#### [Stored data entries]
------
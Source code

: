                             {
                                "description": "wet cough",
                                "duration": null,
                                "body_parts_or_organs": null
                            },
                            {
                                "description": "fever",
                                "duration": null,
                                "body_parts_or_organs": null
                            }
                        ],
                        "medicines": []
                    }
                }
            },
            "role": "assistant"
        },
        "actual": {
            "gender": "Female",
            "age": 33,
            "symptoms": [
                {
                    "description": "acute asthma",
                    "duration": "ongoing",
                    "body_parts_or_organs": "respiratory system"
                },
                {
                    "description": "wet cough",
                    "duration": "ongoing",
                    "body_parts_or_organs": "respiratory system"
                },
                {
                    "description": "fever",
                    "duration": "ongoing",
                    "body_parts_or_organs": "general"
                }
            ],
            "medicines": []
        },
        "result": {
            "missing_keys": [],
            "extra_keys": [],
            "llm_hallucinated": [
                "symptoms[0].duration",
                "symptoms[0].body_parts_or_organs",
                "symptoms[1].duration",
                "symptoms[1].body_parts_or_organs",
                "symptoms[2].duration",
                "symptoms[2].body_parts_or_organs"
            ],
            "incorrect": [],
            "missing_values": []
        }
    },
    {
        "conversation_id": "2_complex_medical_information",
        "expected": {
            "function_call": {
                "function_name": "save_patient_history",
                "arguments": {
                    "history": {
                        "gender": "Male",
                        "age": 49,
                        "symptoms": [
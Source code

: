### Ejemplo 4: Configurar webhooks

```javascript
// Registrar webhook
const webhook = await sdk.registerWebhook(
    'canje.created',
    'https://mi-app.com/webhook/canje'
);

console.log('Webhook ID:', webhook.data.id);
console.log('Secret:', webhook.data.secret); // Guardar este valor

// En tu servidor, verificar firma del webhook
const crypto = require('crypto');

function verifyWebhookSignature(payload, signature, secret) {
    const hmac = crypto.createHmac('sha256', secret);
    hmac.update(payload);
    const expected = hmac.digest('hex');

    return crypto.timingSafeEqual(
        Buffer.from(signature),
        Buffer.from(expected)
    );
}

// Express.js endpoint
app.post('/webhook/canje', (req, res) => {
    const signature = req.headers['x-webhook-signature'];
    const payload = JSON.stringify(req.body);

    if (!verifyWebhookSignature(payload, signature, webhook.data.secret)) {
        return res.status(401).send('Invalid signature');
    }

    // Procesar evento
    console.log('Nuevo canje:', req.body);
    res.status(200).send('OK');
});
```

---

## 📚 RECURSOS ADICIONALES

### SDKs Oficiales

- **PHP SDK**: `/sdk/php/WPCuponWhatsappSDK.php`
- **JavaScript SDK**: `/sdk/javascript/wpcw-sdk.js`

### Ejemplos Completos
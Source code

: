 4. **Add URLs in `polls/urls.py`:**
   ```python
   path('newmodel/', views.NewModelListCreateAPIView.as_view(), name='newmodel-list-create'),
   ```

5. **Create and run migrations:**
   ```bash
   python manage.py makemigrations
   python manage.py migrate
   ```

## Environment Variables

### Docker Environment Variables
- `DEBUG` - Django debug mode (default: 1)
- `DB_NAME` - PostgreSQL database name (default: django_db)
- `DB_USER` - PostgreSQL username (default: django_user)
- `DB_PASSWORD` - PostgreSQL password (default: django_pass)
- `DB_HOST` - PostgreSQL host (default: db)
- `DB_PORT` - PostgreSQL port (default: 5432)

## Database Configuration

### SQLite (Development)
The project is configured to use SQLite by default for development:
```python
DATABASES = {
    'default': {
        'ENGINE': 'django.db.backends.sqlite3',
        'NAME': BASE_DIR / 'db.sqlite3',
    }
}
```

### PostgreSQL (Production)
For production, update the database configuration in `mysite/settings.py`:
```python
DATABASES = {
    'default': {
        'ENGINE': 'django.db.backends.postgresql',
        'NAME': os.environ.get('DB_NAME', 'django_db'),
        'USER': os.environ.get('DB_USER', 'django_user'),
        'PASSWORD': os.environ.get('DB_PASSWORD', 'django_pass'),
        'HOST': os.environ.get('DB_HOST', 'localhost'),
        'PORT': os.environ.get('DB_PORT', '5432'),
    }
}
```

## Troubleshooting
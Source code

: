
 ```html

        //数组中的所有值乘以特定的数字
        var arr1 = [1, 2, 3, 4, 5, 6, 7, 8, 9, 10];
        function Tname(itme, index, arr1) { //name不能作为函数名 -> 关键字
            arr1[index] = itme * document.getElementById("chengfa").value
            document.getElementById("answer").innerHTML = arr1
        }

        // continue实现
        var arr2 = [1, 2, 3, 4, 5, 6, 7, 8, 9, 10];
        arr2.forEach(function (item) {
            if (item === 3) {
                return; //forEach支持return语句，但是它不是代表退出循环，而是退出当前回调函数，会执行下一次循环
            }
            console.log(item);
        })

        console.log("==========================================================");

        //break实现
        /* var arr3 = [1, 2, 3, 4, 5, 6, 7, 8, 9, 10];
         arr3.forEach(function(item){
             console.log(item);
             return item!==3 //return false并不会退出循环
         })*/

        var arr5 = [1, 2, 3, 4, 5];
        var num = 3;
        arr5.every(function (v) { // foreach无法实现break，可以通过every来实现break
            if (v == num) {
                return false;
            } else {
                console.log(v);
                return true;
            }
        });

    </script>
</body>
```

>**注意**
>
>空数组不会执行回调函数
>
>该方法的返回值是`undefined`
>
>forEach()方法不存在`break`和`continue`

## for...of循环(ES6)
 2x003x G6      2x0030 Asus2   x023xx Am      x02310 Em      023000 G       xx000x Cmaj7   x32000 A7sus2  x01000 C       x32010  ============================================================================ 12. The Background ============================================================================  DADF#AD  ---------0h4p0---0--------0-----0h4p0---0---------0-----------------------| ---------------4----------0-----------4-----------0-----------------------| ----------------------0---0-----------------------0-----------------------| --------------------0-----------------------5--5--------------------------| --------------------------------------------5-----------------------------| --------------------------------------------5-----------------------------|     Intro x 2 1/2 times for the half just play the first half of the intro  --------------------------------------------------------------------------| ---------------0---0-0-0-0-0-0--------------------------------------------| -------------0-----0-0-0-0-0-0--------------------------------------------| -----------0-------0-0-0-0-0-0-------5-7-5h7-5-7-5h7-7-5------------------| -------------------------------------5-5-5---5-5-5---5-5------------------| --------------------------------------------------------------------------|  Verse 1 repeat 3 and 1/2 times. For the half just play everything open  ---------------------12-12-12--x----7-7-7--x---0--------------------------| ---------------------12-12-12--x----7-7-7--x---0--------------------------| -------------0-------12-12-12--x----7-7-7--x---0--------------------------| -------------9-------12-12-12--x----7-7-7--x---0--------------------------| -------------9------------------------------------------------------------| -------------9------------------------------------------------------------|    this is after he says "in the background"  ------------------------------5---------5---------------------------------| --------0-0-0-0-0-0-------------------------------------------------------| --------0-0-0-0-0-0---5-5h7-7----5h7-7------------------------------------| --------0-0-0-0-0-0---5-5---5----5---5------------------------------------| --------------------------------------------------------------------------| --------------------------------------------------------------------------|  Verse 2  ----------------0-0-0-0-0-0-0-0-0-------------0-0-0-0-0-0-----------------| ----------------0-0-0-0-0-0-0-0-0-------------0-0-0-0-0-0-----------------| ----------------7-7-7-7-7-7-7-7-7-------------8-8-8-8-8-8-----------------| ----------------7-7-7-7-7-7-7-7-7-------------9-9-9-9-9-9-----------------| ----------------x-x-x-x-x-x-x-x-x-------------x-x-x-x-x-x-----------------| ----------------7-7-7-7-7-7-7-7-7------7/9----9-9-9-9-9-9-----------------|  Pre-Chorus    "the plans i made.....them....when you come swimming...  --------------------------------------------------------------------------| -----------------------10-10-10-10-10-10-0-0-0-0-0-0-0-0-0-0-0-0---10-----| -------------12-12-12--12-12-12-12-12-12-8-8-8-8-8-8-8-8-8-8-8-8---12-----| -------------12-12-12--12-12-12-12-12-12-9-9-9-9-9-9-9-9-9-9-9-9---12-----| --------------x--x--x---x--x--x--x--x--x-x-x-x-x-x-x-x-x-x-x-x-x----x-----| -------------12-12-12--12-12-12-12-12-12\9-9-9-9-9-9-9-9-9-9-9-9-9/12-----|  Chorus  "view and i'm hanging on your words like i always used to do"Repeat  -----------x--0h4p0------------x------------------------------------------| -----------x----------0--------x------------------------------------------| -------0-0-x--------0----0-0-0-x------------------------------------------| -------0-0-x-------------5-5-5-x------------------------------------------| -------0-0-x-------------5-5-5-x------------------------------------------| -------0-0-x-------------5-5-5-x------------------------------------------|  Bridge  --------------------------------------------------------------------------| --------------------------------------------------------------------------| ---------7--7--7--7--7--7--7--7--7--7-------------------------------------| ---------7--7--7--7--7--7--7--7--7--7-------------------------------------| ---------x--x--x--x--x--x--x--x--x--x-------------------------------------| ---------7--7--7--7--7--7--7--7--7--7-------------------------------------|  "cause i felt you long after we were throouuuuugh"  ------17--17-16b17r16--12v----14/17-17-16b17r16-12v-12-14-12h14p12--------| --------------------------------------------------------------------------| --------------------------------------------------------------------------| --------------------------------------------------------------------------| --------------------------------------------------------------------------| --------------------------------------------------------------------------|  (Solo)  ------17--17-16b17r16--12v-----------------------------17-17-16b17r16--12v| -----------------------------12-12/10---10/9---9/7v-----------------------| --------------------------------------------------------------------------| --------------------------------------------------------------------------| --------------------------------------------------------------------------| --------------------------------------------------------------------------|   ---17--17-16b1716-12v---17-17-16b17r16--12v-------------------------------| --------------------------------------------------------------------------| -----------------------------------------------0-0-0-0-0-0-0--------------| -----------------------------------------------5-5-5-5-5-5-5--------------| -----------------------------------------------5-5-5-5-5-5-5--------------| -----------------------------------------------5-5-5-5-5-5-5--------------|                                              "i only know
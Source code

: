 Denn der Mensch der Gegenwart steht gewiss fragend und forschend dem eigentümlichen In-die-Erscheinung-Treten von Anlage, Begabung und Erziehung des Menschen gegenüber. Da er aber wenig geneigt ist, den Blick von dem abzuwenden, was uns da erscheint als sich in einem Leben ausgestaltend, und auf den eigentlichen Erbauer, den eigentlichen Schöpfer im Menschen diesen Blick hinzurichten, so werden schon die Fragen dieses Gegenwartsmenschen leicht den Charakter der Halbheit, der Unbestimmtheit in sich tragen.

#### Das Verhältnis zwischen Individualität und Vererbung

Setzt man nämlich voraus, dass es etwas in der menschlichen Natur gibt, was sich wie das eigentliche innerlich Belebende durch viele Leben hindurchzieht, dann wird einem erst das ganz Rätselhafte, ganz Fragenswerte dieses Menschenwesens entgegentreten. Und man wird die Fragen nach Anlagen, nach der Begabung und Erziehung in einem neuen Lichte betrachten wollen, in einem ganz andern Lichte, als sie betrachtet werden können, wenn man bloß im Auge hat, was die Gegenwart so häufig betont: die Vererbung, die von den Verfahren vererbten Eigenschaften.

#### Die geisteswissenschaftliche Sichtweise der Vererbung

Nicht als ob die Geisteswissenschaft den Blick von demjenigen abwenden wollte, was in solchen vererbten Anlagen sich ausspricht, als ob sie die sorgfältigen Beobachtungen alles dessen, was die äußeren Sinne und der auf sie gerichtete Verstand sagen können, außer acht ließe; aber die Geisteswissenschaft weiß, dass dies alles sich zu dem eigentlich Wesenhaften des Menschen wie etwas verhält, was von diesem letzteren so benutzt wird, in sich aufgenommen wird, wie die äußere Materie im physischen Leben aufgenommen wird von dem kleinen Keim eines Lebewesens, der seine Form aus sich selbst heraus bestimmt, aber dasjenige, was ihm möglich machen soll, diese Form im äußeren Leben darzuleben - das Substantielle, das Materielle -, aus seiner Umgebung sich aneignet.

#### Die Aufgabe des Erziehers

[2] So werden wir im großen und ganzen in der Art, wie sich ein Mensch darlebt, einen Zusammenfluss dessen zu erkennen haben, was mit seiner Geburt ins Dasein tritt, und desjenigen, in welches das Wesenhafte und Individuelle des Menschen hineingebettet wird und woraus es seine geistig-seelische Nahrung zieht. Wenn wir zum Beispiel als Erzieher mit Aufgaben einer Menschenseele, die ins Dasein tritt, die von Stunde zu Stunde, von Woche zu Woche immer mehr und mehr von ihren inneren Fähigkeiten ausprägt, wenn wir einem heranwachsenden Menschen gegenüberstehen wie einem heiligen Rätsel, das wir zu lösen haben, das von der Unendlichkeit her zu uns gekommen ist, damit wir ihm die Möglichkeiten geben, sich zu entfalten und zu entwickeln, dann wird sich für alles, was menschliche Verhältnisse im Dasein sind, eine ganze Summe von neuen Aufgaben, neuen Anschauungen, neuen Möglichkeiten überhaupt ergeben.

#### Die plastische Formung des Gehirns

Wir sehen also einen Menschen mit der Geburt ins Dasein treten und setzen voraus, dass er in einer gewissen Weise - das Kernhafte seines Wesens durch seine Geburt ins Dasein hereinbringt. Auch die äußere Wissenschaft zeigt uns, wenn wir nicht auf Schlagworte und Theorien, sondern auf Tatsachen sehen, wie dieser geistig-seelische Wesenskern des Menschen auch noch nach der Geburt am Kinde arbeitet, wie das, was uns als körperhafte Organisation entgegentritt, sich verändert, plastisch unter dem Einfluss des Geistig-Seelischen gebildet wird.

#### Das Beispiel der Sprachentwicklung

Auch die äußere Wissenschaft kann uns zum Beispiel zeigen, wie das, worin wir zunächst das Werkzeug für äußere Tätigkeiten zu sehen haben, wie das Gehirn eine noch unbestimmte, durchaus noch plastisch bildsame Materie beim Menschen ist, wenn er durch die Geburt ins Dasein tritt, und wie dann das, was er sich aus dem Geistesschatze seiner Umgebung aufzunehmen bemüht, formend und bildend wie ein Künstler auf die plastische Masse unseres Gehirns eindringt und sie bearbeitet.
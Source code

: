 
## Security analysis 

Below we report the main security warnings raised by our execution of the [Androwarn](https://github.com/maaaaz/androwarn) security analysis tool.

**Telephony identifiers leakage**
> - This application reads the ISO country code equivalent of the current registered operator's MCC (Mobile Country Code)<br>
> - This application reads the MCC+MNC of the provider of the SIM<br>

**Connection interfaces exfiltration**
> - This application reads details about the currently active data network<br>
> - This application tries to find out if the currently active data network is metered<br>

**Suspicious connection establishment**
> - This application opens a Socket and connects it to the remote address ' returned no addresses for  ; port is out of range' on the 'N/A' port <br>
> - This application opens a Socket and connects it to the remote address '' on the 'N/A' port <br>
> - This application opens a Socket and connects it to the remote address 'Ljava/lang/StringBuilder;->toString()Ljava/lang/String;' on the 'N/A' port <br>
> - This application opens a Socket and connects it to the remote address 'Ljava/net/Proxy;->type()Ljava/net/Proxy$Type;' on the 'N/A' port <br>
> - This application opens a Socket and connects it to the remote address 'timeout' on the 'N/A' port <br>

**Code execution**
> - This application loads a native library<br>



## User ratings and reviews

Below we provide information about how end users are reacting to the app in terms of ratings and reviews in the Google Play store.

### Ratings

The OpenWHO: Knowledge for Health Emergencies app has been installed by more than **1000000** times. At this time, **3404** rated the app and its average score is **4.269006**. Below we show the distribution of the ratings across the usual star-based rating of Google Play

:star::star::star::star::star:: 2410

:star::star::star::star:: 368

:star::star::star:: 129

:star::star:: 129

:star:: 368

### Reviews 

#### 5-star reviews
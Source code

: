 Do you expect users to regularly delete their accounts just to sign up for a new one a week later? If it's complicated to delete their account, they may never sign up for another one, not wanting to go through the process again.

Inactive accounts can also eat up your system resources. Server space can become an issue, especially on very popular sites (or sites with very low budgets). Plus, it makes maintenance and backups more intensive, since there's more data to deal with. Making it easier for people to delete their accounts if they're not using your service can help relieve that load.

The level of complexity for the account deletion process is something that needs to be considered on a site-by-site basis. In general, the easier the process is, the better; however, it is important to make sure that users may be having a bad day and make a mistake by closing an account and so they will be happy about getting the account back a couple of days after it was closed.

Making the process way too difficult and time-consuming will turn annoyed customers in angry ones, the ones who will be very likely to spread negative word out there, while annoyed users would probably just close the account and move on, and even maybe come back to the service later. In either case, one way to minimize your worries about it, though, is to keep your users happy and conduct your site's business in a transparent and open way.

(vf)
------
Working from the entries above, filter out every line that lacks "signature" and copy what remains.

#### [RESPONSE FOR THIS EXERCISE]
function verifyWebhookSignature(payload, signature, secret) {
        Buffer.from(signature),
    const signature = req.headers['x-webhook-signature'];
    if (!verifyWebhookSignature(payload, signature, webhook.data.secret)) {
        return res.status(401).send('Invalid signature');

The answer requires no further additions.